Prompt.
Every entry should be copied exactly, with nothing added or dropped.

[Data extracted from a collection]
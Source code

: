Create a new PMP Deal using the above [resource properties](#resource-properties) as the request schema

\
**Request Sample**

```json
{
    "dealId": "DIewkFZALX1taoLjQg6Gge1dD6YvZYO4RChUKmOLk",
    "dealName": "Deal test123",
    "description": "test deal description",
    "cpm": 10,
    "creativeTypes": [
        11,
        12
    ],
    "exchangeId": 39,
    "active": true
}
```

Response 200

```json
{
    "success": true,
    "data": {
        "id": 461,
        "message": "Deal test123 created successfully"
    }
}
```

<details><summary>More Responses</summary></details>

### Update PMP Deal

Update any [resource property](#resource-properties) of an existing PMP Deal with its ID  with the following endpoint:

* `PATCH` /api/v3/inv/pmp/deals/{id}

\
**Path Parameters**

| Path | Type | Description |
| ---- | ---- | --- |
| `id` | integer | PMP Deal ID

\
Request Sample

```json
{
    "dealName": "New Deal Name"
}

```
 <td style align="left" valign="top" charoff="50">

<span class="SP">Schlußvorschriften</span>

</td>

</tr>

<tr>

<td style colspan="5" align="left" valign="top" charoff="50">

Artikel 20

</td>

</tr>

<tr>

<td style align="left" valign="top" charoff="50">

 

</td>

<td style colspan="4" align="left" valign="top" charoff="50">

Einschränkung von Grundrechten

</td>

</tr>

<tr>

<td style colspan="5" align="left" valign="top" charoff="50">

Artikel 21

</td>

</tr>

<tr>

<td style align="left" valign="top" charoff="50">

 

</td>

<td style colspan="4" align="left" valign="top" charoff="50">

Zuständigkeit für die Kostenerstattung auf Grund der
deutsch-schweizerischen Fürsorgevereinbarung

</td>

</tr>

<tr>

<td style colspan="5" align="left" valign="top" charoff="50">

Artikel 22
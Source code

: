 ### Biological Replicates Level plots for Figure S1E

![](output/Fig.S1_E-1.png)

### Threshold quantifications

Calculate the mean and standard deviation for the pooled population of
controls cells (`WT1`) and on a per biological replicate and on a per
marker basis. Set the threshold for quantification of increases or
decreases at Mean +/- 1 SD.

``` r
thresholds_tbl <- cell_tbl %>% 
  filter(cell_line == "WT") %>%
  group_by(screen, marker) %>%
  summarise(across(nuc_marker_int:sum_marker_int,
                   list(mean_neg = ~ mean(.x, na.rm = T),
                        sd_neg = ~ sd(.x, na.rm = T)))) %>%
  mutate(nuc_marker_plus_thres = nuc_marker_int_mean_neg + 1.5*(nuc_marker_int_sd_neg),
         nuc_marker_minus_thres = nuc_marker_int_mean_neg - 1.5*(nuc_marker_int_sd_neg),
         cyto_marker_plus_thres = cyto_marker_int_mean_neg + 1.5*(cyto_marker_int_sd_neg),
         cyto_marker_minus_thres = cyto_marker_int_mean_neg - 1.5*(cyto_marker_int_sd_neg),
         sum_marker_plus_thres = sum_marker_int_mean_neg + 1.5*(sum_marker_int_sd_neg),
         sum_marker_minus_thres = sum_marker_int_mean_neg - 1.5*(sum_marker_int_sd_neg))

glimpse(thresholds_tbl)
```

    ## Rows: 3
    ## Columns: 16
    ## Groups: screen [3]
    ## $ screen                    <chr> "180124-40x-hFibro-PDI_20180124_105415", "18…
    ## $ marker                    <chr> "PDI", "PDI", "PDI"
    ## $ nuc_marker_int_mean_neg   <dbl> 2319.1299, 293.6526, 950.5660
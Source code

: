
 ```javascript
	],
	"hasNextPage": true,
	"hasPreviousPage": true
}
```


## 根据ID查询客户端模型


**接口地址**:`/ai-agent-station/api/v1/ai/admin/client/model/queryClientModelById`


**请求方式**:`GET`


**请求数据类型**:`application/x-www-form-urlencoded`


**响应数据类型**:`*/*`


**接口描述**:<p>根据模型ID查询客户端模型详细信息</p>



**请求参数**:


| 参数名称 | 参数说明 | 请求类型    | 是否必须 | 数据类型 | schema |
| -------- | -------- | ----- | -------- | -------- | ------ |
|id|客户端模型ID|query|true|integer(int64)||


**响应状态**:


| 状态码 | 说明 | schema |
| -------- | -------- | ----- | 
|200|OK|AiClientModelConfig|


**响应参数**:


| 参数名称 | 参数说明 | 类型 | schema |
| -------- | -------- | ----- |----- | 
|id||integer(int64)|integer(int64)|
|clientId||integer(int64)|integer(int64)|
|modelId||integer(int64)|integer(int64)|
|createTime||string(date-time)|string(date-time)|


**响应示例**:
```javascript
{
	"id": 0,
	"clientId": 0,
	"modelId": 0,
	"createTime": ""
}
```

Completed exercise.
Source code

:Create a new PMP Deal using the above [resource properties](#resource-properties) as the request schema

\
**Request Sample**

```json
{
    "dealId": "DIewkFZALX1taoLjQg6Gge1dD6YvZYO4RChUKmOLk",
    "dealName": "Deal test123",
    "description": "test deal description",
    "cpm": 10,
    "creativeTypes": [
        11,
        12
    ],
    "exchangeId": 39,
    "active": true
}
```

Response 200

```json
{
    "success": true,
    "data": {
        "id": 461,
        "message": "Deal test123 created successfully"
    }
}
```

<details><summary>More Responses</summary></details>

### Update PMP Deal

Update any [resource property](#resource-properties) of an existing PMP Deal with its ID  with the following endpoint:

* `PATCH` /api/v3/inv/pmp/deals/{id}

\
**Path Parameters**

| Path | Type | Description |
| ---- | ---- | --- |
| `id` | integer | PMP Deal ID

\
Request Sample

```json
{
    "dealName": "New Deal Name"
}

```
 <td style align="left" valign="top" charoff="50">

<span class="SP">Schlußvorschriften</span>

</td>

</tr>

<tr>

<td style colspan="5" align="left" valign="top" charoff="50">

Artikel 20

</td>

</tr>

<tr>

<td style align="left" valign="top" charoff="50">

 

</td>

<td style colspan="4" align="left" valign="top" charoff="50">

Einschränkung von Grundrechten

</td>

</tr>

<tr>

<td style colspan="5" align="left" valign="top" charoff="50">

Artikel 21

</td>

</tr>

<tr>

<td style align="left" valign="top" charoff="50">

 

</td>

<td style colspan="4" align="left" valign="top" charoff="50">

Zuständigkeit für die Kostenerstattung auf Grund der
deutsch-schweizerischen Fürsorgevereinbarung

</td>

</tr>

<tr>

<td style colspan="5" align="left" valign="top" charoff="50">

Artikel 22
Source code

: ### Biological Replicates Level plots for Figure S1E

![](output/Fig.S1_E-1.png)

### Threshold quantifications

Calculate the mean and standard deviation for the pooled population of
controls cells (`WT1`) and on a per biological replicate and on a per
marker basis. Set the threshold for quantification of increases or
decreases at Mean +/- 1 SD.

``` r
thresholds_tbl <- cell_tbl %>% 
  filter(cell_line == "WT") %>%
  group_by(screen, marker) %>%
  summarise(across(nuc_marker_int:sum_marker_int,
                   list(mean_neg = ~ mean(.x, na.rm = T),
                        sd_neg = ~ sd(.x, na.rm = T)))) %>%
  mutate(nuc_marker_plus_thres = nuc_marker_int_mean_neg + 1.5*(nuc_marker_int_sd_neg),
         nuc_marker_minus_thres = nuc_marker_int_mean_neg - 1.5*(nuc_marker_int_sd_neg),
         cyto_marker_plus_thres = cyto_marker_int_mean_neg + 1.5*(cyto_marker_int_sd_neg),
         cyto_marker_minus_thres = cyto_marker_int_mean_neg - 1.5*(cyto_marker_int_sd_neg),
         sum_marker_plus_thres = sum_marker_int_mean_neg + 1.5*(sum_marker_int_sd_neg),
         sum_marker_minus_thres = sum_marker_int_mean_neg - 1.5*(sum_marker_int_sd_neg))

glimpse(thresholds_tbl)
```

    ## Rows: 3
    ## Columns: 16
    ## Groups: screen [3]
    ## $ screen                    <chr> "180124-40x-hFibro-PDI_20180124_105415", "18…
    ## $ marker                    <chr> "PDI", "PDI", "PDI"
    ## $ nuc_marker_int_mean_neg   <dbl> 2319.1299, 293.6526, 950.5660
Source code

:
 ```javascript
	],
	"hasNextPage": true,
	"hasPreviousPage": true
}
```


## 根据ID查询客户端模型


**接口地址**:`/ai-agent-station/api/v1/ai/admin/client/model/queryClientModelById`


**请求方式**:`GET`


**请求数据类型**:`application/x-www-form-urlencoded`


**响应数据类型**:`*/*`


**接口描述**:<p>根据模型ID查询客户端模型详细信息</p>



**请求参数**:


| 参数名称 | 参数说明 | 请求类型    | 是否必须 | 数据类型 | schema |
| -------- | -------- | ----- | -------- | -------- | ------ |
|id|客户端模型ID|query|true|integer(int64)||


**响应状态**:


| 状态码 | 说明 | schema |
| -------- | -------- | ----- | 
|200|OK|AiClientModelConfig|


**响应参数**:


| 参数名称 | 参数说明 | 类型 | schema |
| -------- | -------- | ----- |----- | 
|id||integer(int64)|integer(int64)|
|clientId||integer(int64)|integer(int64)|
|modelId||integer(int64)|integer(int64)|
|createTime||string(date-time)|string(date-time)|


**响应示例**:
```javascript
{
	"id": 0,
	"clientId": 0,
	"modelId": 0,
	"createTime": ""
}
```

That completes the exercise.